NASA via Reuters

El hielo marino más espeso y antiguo del artico ha comenzado a romperse

24-08-2018

El Polo norte se queda sin hielo.

El cambio climático ha sido mucho más rápido de lo que se esperaba en estos últimos años. Este año el ártico se ha visto libre de hielo en zonas que habitualmente están congeladas. Según las proyecciones científicas, estos resultados se esperaban para después de 2100, sin embargo, ya están aquí.

Menos hielo en distintas zonas

Al norte de Groenlandia se encuentra una región que se consideraba la última que conservaría hielo en el polo norte. Ahora la situación es distinta. La capa de hielo es muy delgada y quebradiza. Los bloques de hielo que se esperaba jamás abandonaran el área se están desplazando y se culpa de esto a los vientos inusualmente cálidos.

            Ahora la “última zona de hielo” no es la que se preveía desde hace años y habrá que desplazarla. Este fenómeno es algo que se puede observar en otros terrenos como Siberia o Alaska. La presencia de hielo no se ha notado este año. El momento en que esto comenzó a ser evidente y alarmante fue en el mes de febrero.
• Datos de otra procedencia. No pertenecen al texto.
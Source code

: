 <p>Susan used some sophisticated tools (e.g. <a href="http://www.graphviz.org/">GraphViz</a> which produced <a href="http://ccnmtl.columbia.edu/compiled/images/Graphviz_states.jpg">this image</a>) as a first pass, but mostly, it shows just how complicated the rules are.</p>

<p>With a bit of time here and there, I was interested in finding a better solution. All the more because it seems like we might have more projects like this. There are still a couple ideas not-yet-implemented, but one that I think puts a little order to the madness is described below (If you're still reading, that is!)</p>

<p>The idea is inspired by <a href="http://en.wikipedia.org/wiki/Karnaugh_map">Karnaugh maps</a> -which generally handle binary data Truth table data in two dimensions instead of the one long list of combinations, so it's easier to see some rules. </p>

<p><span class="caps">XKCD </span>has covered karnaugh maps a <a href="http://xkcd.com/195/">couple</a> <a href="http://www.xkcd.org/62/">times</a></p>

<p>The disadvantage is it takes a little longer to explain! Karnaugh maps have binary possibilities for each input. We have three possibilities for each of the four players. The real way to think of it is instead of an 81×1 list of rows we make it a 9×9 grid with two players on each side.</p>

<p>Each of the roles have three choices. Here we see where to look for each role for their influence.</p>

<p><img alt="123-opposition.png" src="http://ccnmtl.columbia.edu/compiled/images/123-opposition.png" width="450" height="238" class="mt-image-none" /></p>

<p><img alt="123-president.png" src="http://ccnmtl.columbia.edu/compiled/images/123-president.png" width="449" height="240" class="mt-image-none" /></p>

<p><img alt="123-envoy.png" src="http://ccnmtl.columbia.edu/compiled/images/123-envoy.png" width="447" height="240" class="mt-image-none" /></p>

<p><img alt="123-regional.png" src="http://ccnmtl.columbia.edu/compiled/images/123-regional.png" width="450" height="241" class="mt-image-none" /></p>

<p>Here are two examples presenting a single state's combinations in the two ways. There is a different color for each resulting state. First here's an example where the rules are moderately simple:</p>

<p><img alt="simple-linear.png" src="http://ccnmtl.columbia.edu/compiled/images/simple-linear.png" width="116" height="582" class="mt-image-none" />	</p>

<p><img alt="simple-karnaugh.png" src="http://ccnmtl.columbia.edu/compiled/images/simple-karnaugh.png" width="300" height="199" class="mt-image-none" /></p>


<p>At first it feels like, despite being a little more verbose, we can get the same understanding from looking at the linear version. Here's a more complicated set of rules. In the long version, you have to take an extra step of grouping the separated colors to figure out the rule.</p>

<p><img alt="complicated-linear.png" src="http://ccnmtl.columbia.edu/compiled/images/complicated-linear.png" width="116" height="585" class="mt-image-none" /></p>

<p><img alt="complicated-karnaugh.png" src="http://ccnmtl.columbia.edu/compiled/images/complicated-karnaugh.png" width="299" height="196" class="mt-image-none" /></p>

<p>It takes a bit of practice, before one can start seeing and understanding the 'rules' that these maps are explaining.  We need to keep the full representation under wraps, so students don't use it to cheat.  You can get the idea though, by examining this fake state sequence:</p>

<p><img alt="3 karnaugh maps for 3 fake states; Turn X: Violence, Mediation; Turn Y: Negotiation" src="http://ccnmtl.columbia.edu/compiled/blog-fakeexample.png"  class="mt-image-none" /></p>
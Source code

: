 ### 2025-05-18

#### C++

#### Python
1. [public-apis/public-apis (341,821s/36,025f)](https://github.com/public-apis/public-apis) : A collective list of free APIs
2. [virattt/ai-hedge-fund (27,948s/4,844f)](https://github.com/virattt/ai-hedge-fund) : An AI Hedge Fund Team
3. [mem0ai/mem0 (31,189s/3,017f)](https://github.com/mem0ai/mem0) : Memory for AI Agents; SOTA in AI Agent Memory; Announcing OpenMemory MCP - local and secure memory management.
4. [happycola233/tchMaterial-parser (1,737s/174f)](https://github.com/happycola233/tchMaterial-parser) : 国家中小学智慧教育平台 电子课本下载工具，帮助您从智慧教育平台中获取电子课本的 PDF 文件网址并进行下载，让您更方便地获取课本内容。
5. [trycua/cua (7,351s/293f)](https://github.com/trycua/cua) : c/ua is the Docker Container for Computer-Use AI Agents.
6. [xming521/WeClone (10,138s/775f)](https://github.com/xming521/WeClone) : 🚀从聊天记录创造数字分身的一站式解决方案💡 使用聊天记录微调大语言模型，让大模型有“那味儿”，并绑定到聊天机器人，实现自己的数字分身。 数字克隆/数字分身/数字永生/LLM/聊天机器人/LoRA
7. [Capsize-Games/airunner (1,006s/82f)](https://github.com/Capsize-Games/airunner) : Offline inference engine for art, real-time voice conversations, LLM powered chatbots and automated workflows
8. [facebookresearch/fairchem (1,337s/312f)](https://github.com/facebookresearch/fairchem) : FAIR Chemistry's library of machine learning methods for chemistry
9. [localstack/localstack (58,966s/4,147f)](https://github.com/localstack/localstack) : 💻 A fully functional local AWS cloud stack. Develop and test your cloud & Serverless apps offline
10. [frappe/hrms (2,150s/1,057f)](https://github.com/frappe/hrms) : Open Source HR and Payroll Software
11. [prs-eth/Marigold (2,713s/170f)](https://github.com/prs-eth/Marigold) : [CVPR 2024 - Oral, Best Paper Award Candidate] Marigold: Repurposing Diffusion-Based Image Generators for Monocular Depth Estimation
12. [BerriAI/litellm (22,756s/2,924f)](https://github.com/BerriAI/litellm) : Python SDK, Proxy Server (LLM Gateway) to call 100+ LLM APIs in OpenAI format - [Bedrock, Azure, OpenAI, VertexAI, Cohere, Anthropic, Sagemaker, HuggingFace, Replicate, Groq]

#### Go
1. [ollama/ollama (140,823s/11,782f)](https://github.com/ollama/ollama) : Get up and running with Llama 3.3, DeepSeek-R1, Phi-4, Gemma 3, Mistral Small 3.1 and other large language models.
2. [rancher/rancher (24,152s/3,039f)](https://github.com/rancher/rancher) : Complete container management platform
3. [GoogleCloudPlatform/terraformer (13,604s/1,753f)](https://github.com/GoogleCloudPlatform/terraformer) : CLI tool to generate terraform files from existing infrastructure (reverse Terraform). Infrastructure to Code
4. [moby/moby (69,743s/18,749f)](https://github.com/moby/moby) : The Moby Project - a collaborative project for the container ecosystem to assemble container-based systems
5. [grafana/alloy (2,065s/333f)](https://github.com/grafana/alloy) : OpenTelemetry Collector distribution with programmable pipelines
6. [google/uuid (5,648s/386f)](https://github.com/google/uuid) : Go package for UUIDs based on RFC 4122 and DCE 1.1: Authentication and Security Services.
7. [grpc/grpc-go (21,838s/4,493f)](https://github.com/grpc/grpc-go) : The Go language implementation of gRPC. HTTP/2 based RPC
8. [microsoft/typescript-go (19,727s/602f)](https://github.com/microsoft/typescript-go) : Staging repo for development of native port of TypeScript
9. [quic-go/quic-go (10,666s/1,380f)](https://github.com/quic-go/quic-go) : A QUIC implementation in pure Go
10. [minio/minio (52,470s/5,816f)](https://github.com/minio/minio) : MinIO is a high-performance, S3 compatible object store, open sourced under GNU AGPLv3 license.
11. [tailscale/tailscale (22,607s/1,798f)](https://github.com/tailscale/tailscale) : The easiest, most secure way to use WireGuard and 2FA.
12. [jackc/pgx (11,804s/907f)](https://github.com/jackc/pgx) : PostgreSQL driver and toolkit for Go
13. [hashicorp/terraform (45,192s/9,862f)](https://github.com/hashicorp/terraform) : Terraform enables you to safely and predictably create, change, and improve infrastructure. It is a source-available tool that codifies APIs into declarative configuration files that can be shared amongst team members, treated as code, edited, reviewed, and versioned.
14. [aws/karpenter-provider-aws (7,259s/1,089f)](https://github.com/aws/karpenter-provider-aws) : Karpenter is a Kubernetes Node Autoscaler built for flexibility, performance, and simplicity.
            Los monitoreos del hielo polar no habían mostrado un desplazamiento de tales dimensiones desde que comenzaron en la década de los 70. El hielo del norte de Groenlandia se aleja de sus costas más allá de lo imaginable. Además, el volumen de hielo este año se ha reducido rápidamente; en abril de 1979, año en que comenzaron las mediciones, había más de 30 mil km3 de hielo, para agosto de 2018 esta cifra se ha reducido a menos de 10 mil km3.

            Es normal que haya movimientos en la cantidad de hielo. Inclusive en un mismo año el volumen varía considerablemente; no obstante, el promedio es cada vez más bajo. En sus puntos más altos, hace 4 décadas, el hielo alcanzaba más de 30 mil km3 en abril y poco menos de 20 mil en su punto más bajo durante septiembre. Para este año el punto más alto fue de casi 20 mil km3 y se espera un mínimo inferior a 5 mil.

Los huéspedes subterráneos del ártico

Además del aumento en los niveles de agua del planeta hay otro factor de riesgo en el deshielo. Debajo de todo ese hielo hay una capa permanentemente congelada conocida en inglés como permafrost. Esta garantiza que el suelo siempre esté congelado, aún en temporadas cálidas. Parecería normal que ante el aumento de la temperatura ese hielo permanente pase a convertirse en fango; sin embargo, esto ya es una alarma importante.

            Debajo de la capa permanente de hielo se alojan grandes cantidades de materia orgánica. Si la temperatura se eleva y la barrera de hielo desaparece esta materia comenzaría a descomponerse y así comenzaría una emisión constante de dos gases de efecto invernadero: dióxido de carbono y metano.

            La presencia de esta capa de hielo permanente fue el motivo de una investigación en Siberia coordinada por Nikita Zimov. A 200 millas del círculo polar ártico comenzó una medición sobre la presencia de la capa permanente de hielo. En terrenos donde debería haber hielo se encontró fango y terreno húmedo. Este investigador contó a detalle su proyecto a la revista National Geographic.

Las observaciones no son definitivas

Este año se ha observado que el hielo que debería estar en el ártico está desapareciendo. Sin embargo, lo que se tiene son registros aislados sin la rigurosidad científica. Es un hecho para quienes están ahí y pueden observarlo directamente que el polo norte está cambiando; aún así, se requiere un seguimiento de larga duración.

            Los cambios en el clima son una constante en la naturaleza. En los últimos años se ha notado un aumento de la temperatura en la mayor parte del planeta que van más allá de lo que podría esperarse. Aún cuando los ciclos naturales indican que la temperatura ya debería estar disminuyendo, este año se perfila como uno de los más calientes de la historia y el deshielo polar es una de las evidencias.

            Aún no comprendemos claramente lo que pasa. Lo que es un hecho es que el planeta se calienta. Esta elevación de la temperatura va mucho más allá de lo que imaginábamos. Ese futuro excesivamente cálido en que el hielo ártico empezaría a desaparecer se adelantó casi 8 décadas y es necesario investigar a profundidad para encontrar soluciones.